What lines of the material below hold the string "figures"? Copy them out.
BEGIN Material shown
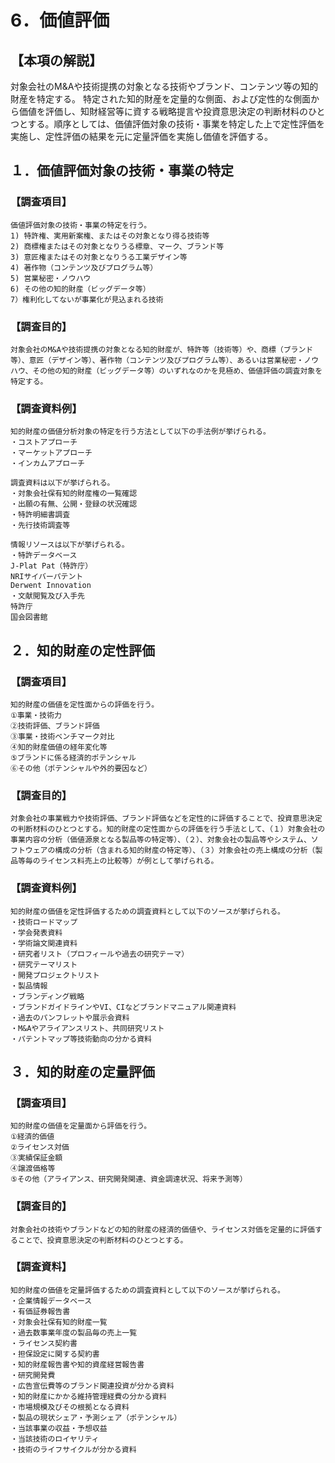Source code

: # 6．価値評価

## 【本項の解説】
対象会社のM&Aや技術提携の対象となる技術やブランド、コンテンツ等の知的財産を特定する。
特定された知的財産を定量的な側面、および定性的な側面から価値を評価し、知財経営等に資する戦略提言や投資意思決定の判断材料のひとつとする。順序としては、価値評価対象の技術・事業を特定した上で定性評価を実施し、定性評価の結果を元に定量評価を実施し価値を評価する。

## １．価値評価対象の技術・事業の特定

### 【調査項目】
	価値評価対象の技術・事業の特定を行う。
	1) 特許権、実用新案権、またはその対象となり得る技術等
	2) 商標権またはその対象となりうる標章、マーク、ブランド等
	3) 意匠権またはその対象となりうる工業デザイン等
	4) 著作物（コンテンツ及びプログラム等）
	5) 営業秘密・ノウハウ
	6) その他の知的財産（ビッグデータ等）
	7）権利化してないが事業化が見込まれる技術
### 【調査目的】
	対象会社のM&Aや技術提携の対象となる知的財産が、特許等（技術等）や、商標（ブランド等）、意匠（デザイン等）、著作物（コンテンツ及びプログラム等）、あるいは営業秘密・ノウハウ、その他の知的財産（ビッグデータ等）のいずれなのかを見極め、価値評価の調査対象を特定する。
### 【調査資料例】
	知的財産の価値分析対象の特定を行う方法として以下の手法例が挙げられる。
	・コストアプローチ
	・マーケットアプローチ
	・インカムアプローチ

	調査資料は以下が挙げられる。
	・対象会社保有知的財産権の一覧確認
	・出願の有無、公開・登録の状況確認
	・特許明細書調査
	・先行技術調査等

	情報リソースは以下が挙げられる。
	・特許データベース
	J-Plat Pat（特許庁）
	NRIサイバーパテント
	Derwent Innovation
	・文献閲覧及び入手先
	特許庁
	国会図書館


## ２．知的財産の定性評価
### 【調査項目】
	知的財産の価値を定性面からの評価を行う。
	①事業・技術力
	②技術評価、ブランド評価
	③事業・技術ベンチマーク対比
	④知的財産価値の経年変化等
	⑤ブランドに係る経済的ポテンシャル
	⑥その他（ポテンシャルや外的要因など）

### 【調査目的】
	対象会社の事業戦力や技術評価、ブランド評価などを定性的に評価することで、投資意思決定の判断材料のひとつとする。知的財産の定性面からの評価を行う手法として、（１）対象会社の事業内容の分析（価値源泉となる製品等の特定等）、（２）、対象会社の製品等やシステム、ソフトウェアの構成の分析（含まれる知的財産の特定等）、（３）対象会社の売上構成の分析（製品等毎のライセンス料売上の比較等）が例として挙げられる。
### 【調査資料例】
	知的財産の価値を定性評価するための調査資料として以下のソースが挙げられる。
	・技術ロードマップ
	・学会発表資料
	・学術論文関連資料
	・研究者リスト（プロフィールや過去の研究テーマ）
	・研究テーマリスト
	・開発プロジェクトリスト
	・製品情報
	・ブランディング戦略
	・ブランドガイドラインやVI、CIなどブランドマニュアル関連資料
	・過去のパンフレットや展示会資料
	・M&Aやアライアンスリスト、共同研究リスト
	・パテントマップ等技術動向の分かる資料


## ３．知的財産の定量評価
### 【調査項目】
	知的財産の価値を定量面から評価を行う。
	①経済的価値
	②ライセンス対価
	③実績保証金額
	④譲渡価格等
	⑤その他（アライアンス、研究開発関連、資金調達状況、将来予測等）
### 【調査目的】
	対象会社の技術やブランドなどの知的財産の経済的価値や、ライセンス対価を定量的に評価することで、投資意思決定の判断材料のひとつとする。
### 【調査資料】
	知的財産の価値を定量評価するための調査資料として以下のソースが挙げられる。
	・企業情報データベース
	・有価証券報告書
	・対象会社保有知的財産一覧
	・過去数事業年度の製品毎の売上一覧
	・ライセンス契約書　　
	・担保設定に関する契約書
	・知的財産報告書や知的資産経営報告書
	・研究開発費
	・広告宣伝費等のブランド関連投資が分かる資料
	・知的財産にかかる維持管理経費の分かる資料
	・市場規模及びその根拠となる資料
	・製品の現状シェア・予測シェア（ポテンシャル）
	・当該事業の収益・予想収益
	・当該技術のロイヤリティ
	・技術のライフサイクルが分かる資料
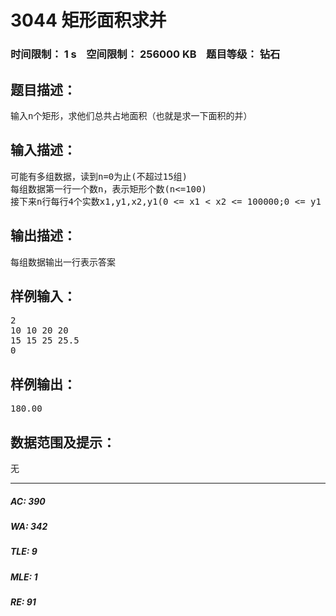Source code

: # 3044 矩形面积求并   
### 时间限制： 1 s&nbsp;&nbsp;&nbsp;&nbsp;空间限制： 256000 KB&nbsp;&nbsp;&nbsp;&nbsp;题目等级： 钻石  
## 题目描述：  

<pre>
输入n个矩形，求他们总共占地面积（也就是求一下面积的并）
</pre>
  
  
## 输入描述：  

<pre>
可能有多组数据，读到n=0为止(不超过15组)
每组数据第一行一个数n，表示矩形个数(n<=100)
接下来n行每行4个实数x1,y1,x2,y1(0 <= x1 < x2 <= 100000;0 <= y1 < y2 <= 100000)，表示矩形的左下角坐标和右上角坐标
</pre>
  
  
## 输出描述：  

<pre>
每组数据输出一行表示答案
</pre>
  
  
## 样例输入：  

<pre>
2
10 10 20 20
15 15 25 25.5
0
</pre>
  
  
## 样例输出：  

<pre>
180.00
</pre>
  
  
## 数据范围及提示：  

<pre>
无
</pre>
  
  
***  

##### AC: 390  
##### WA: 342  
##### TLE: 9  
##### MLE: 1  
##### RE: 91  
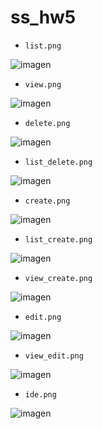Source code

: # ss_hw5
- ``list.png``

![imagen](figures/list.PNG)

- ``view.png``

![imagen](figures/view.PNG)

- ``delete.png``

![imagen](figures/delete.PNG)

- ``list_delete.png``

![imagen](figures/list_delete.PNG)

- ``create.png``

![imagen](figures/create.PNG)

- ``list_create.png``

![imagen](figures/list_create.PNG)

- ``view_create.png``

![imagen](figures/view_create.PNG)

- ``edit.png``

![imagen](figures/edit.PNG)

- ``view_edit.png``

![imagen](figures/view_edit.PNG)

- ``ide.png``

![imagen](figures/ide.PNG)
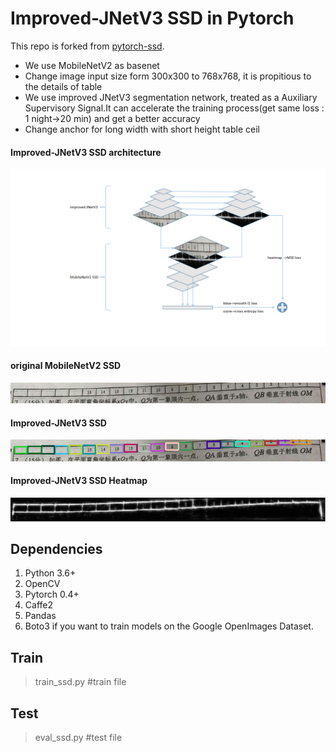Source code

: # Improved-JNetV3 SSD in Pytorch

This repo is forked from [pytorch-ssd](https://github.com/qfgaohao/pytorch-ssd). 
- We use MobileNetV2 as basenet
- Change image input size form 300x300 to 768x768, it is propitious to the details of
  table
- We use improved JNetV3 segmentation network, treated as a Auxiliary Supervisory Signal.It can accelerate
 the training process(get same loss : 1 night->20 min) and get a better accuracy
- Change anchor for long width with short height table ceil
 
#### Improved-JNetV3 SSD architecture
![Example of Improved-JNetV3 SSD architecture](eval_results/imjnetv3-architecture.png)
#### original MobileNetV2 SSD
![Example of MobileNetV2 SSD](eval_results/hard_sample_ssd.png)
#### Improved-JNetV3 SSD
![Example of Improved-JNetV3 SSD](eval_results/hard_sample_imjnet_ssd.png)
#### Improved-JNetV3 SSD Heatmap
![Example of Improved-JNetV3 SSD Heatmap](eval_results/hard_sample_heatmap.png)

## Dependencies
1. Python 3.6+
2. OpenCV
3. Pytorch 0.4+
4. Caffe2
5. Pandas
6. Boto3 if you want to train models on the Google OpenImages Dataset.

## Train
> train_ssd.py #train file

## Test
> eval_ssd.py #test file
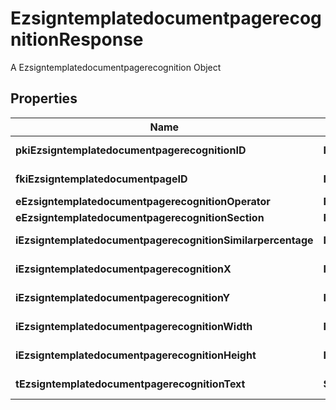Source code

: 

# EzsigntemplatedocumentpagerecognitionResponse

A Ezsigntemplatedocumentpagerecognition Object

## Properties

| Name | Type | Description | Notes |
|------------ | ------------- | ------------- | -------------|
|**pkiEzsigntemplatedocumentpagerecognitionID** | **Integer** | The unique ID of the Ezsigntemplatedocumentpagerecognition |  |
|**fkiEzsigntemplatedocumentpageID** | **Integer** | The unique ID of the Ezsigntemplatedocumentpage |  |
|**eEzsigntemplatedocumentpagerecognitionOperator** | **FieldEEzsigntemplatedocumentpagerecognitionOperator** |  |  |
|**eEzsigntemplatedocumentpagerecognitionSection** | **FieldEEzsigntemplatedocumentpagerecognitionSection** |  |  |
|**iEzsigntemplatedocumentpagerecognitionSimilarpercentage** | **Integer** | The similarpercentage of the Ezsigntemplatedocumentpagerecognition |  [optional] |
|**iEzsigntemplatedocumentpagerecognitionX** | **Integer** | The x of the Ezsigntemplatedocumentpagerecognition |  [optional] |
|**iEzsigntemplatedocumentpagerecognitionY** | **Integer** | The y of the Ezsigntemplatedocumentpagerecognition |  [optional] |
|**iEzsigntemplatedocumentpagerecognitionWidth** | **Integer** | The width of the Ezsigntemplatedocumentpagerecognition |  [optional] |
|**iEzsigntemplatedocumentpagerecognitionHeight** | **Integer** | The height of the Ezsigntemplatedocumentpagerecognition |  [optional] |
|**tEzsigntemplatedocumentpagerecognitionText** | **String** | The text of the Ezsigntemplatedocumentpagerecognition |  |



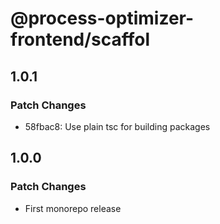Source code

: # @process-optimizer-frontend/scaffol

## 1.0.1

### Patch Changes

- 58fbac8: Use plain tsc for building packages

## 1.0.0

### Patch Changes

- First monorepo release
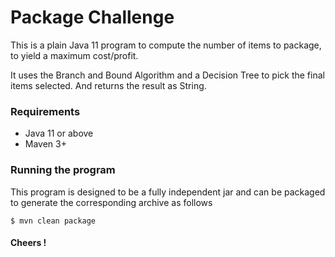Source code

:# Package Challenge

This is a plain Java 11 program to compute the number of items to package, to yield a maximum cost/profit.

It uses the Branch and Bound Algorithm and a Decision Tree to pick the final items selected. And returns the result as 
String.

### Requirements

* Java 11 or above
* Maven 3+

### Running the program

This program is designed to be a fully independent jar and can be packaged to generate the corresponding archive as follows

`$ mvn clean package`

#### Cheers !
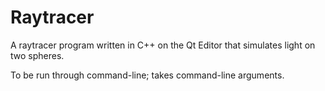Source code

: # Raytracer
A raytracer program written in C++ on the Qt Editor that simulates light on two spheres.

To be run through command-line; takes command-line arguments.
END Material shown
## Response to this task
![imagen](figures/list.PNG)
![imagen](figures/view.PNG)
![imagen](figures/delete.PNG)
![imagen](figures/list_delete.PNG)
![imagen](figures/create.PNG)
![imagen](figures/list_create.PNG)
![imagen](figures/view_create.PNG)
![imagen](figures/edit.PNG)
![imagen](figures/view_edit.PNG)
![imagen](figures/ide.PNG)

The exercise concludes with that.